| TASK REQUIREMENTS |
The data that follows should be copied out exactly.

Source texts of formatted documents:
· · · · · · ·

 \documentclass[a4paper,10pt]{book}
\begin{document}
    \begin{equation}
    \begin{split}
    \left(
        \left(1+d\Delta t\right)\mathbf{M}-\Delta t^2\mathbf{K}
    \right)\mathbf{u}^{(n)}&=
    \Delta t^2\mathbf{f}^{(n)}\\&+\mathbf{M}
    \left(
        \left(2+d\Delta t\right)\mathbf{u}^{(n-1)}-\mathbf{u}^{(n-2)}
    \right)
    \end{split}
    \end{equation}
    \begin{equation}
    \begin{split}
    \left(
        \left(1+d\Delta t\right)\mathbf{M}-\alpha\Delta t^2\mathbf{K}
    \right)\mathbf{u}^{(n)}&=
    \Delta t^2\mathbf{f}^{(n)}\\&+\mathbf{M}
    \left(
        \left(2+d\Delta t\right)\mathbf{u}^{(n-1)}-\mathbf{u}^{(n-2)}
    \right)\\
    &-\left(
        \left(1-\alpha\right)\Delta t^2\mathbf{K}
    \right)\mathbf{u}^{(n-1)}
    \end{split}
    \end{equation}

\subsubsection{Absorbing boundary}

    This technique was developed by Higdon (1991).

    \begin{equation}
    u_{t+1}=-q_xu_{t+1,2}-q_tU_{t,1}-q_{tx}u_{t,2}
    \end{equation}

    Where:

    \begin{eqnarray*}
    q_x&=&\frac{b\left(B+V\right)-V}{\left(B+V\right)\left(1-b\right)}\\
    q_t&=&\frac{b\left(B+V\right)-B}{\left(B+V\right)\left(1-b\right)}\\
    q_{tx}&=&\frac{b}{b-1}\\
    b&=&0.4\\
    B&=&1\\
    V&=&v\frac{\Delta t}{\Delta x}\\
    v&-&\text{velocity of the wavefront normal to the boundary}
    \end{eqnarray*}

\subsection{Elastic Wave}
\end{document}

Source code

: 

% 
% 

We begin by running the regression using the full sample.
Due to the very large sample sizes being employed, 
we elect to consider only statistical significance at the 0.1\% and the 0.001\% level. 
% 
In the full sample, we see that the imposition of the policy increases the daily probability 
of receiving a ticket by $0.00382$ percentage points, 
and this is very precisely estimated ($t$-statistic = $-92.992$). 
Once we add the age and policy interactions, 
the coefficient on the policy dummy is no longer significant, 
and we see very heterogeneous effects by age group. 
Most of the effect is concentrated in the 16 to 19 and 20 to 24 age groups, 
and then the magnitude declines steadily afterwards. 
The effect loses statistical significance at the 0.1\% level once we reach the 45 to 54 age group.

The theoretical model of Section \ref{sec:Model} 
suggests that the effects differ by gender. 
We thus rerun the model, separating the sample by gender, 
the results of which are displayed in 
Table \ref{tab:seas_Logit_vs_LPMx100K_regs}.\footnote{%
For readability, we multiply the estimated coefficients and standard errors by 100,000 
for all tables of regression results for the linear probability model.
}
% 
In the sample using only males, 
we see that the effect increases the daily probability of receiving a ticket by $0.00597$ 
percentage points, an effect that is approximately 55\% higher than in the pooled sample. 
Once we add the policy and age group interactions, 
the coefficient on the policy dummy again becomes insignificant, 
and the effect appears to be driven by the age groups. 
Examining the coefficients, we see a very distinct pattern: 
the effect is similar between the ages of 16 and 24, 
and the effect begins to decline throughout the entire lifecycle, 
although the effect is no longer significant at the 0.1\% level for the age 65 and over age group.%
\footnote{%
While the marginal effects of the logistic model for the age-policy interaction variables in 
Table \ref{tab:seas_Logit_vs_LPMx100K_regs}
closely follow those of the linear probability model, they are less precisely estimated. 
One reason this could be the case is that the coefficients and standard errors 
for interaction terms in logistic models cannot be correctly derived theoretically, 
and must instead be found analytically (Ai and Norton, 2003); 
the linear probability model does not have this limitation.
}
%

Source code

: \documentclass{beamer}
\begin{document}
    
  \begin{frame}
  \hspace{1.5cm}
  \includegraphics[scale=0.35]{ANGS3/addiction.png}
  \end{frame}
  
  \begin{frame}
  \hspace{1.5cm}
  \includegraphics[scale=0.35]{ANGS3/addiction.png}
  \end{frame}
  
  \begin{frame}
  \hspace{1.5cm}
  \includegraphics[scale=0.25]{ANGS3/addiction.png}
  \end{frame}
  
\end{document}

· · · · · · ·

| REPLY TO THE EXERCISE |
 \documentclass[a4paper,10pt]{book}
\begin{document}
    \begin{equation}
    \begin{split}
    \left(
        \left(1+d\Delta t\right)\mathbf{M}-\Delta t^2\mathbf{K}
    \right)\mathbf{u}^{(n)}&=
    \Delta t^2\mathbf{f}^{(n)}\\&+\mathbf{M}
    \left(
        \left(2+d\Delta t\right)\mathbf{u}^{(n-1)}-\mathbf{u}^{(n-2)}
    \right)
    \end{split}
    \end{equation}
    \begin{equation}
    \begin{split}
    \left(
        \left(1+d\Delta t\right)\mathbf{M}-\alpha\Delta t^2\mathbf{K}
    \right)\mathbf{u}^{(n)}&=
    \Delta t^2\mathbf{f}^{(n)}\\&+\mathbf{M}
    \left(
        \left(2+d\Delta t\right)\mathbf{u}^{(n-1)}-\mathbf{u}^{(n-2)}
    \right)\\
    &-\left(
        \left(1-\alpha\right)\Delta t^2\mathbf{K}
    \right)\mathbf{u}^{(n-1)}
    \end{split}
    \end{equation}

\subsubsection{Absorbing boundary}

    This technique was developed by Higdon (1991).

    \begin{equation}
    u_{t+1}=-q_xu_{t+1,2}-q_tU_{t,1}-q_{tx}u_{t,2}
    \end{equation}

    Where:

    \begin{eqnarray*}
    q_x&=&\frac{b\left(B+V\right)-V}{\left(B+V\right)\left(1-b\right)}\\
    q_t&=&\frac{b\left(B+V\right)-B}{\left(B+V\right)\left(1-b\right)}\\
    q_{tx}&=&\frac{b}{b-1}\\
    b&=&0.4\\
    B&=&1\\
    V&=&v\frac{\Delta t}{\Delta x}\\
    v&-&\text{velocity of the wavefront normal to the boundary}
    \end{eqnarray*}

\subsection{Elastic Wave}
\end{document}

Source code

: 

% 
% 

We begin by running the regression using the full sample.
Due to the very large sample sizes being employed, 
we elect to consider only statistical significance at the 0.1\% and the 0.001\% level. 
% 
In the full sample, we see that the imposition of the policy increases the daily probability 
of receiving a ticket by $0.00382$ percentage points, 
and this is very precisely estimated ($t$-statistic = $-92.992$). 
Once we add the age and policy interactions, 
the coefficient on the policy dummy is no longer significant, 
and we see very heterogeneous effects by age group. 
Most of the effect is concentrated in the 16 to 19 and 20 to 24 age groups, 
and then the magnitude declines steadily afterwards. 
The effect loses statistical significance at the 0.1\% level once we reach the 45 to 54 age group.

The theoretical model of Section \ref{sec:Model} 
suggests that the effects differ by gender. 
We thus rerun the model, separating the sample by gender, 
the results of which are displayed in 
Table \ref{tab:seas_Logit_vs_LPMx100K_regs}.\footnote{%
For readability, we multiply the estimated coefficients and standard errors by 100,000 
for all tables of regression results for the linear probability model.
}
% 
In the sample using only males, 
we see that the effect increases the daily probability of receiving a ticket by $0.00597$ 
percentage points, an effect that is approximately 55\% higher than in the pooled sample. 
Once we add the policy and age group interactions, 
the coefficient on the policy dummy again becomes insignificant, 
and the effect appears to be driven by the age groups. 
Examining the coefficients, we see a very distinct pattern: 
the effect is similar between the ages of 16 and 24, 
and the effect begins to decline throughout the entire lifecycle, 
although the effect is no longer significant at the 0.1\% level for the age 65 and over age group.%
\footnote{%
While the marginal effects of the logistic model for the age-policy interaction variables in 
Table \ref{tab:seas_Logit_vs_LPMx100K_regs}
closely follow those of the linear probability model, they are less precisely estimated. 
One reason this could be the case is that the coefficients and standard errors 
for interaction terms in logistic models cannot be correctly derived theoretically, 
and must instead be found analytically (Ai and Norton, 2003); 
the linear probability model does not have this limitation.
}
%

Source code

: \documentclass{beamer}
\begin{document}
    
  \begin{frame}
  \hspace{1.5cm}
  \includegraphics[scale=0.35]{ANGS3/addiction.png}
  \end{frame}
  
  \begin{frame}
  \hspace{1.5cm}
  \includegraphics[scale=0.35]{ANGS3/addiction.png}
  \end{frame}
  
  \begin{frame}
  \hspace{1.5cm}
  \includegraphics[scale=0.25]{ANGS3/addiction.png}
  \end{frame}
  
\end{document}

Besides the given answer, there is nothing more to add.